Fall funding for the Democratic Innovations program includes nine more projects:

  • VEST Precinct-Level Shapefiles with Statewide Election Returns (Shiro Kuriwaki)
  • The Policy Influence of Nonprofit Service Providers in Local Politics: Evidence from Qualitative Case Studies (Nicholas Ottone, political science Ph.D. candidate)
  • Writing a New Constitution in Uncertain Times: Democratic Innovations and Constitutional Reforms in Chile 2020-2022 (Antonin Lacelle-Webster, ISPS postdoctoral fellow)
  • Unionized Scientists: Federal Researcher Unions as Democratic Organizational Citizens Advocating for Increased Equitable Access (Ximena Benavides, EP&E postdoctoral lecturer)
  • State Medicaid Agencies and Administrative Investment: Capacity Building in Response to Medicaid Expansion Under the Affordable Care Act (Gabe Batista, political science Ph.D. candidate)
  • Distributive Preferences of Elected Local Leaders and Street-Level Bureaucrats (Manasi Rao, political science Ph.D. candidate)
  • Globalization, Inequality, and Populism (Haoyu Wu, political science Ph.D. candidate)
  • Deliberation or Cognitive Bias: Understanding the Mechanism Behind Simultaneous Referendum Proposal (Klaudia Wegschaider, Democratic Innovations postdoctoral fellow)
  • Tax Defiance in the Era of Economic Inequality: A Comparative Study (Raphaëlle Soffe, political science Ph.D. candidate)

We have provided funding for 12 new projects that advance survey methodology or pursue novel social science research questions through survey data:

  • Global Fashion Consumption and Sustainability: A Comparative Study of Public Policy and Consumer Behavior in the USA, Europe, and Israel (Meital Peleg Mizrachi, postdoctoral associate in economics)
  • Causal Generalization of Conjoint Experiments (Jiawei Fu, postdoctoral associate at ISPS)
  • Does Unreliable Electricity Hold Back Technology Adoption and Growth? (Eric Hsu, postdoctoral associate at the MacMillan Center for International and Area Studies)
  • The Impact of Entertainment Media on Abortion Attitudes (Natalie Hernandez, political science Ph.D. candidate)
  • Gatekeeping Bias (Matthew Koo, political science Ph.D. candidate)
  • Stalin Surveys Digitization Project (Liza Brover, economics Ph.D. candidate)
  • Recruiting Geographically Targeted Panel Surveys (Eric Scheuch, political science Ph.D. candidate)
  • Robust Emotion Induction in Online Surveys: Testing for the Effectiveness and Precision of Different Treatments (Amanda Weiss and Ekin Dursun, political science Ph.D. candidates)
  • The What and Why of Public Tax Policy Preferences (Patrick Sullivan, postdoctoral associate at APEX at ISPS)
  • Community-Guided Bioethics Public Opinion Survey (Stephen Latham, director and associate director of the Interdisciplinary Center for Bioethics)
  • The Political Effects of Racialized Public Opinion (Minali Aggarwal, political science Ph.D. candidate)
  • Costly Choices: Examining the Hidden Costs of Supporting Corrupted Politicians in Survey Experiments (Alberto Stefanelli, political science lecturer)

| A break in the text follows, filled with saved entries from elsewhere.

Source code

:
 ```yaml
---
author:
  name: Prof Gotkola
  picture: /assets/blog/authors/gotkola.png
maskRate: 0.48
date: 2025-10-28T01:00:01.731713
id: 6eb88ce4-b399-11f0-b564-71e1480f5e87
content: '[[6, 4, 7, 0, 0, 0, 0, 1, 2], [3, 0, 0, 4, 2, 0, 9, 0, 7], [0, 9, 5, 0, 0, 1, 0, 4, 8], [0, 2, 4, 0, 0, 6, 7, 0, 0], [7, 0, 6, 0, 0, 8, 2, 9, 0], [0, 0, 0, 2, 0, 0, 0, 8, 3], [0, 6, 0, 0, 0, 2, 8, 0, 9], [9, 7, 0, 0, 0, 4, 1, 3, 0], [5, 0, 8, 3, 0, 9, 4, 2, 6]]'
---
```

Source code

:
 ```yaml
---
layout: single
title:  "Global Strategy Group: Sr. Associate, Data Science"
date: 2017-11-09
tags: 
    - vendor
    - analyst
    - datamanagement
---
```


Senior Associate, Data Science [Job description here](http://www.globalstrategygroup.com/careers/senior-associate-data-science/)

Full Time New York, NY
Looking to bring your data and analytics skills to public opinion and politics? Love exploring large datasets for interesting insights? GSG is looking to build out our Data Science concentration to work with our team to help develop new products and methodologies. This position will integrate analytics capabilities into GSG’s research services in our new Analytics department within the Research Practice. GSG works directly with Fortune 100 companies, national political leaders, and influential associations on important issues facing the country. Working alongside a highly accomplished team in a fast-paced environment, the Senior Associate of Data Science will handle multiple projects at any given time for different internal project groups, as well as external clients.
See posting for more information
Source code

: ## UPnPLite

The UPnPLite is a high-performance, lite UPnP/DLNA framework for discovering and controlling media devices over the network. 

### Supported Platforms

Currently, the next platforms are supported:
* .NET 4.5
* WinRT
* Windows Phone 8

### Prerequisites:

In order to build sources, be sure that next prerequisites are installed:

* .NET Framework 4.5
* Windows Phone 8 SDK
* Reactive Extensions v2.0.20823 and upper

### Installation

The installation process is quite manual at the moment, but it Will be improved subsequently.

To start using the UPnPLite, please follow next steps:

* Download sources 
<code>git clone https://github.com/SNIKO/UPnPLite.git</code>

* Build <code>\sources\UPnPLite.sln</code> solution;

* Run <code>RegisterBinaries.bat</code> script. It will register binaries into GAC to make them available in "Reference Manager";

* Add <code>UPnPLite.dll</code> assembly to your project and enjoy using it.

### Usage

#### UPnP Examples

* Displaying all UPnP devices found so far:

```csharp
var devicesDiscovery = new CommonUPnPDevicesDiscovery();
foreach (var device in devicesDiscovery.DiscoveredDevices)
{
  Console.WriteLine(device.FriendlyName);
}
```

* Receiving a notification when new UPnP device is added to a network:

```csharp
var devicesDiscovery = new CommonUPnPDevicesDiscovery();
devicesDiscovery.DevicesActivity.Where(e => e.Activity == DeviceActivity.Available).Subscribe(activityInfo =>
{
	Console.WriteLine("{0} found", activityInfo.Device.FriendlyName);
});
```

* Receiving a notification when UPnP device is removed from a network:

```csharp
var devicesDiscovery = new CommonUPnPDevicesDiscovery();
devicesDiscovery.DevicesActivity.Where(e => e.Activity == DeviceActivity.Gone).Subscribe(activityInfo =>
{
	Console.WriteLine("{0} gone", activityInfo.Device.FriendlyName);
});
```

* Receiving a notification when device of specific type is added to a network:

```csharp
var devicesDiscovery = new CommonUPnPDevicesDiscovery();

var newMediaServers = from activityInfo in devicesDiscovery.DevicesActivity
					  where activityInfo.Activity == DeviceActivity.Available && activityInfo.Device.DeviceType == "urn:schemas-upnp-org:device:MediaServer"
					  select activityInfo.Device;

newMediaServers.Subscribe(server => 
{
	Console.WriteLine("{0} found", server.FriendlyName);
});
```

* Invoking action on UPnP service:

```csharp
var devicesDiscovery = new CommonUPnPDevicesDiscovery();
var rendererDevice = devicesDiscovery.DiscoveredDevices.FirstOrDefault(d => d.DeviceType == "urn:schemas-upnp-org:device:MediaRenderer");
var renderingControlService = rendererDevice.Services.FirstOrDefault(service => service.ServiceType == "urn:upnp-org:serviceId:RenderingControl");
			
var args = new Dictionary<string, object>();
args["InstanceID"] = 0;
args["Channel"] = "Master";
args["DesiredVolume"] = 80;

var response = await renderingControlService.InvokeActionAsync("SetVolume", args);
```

Finally, the latest funding for conferences:

  • Valuing American Governance (Christina Kinane, assistant professor of political science)
  • AI, Asia, and the Future of Work (Kalindi Vora, professor of ethnicity, race, and migration and women’s, gender, and sexuality studies)
  • Feeling Democratic: Harnessing Political Emotions in Democratic Systems (Hélène Landemore, professor of political science, and Antonin Lacelle-Webster, postdoctoral associate at ISPS)
  • Advances in Design-Based Causal Inference (P. Aronow, associate professor of political science)
  • A Second Conference on AI and Governance (Shir Raviv, ISPS external postdoctoral fellow)
  • The Politics and Policies of Inclusive Growth (Ian Shapiro, Sterling Professor of Political Science and Global Affairs)
  • Politics and Law in the Administrative State (Christina Kinane and Ian Turner, assistant professors of political science)

ISPS conducts regular reviews on proposals for funding research and events. The next call for proposals will occur in the spring.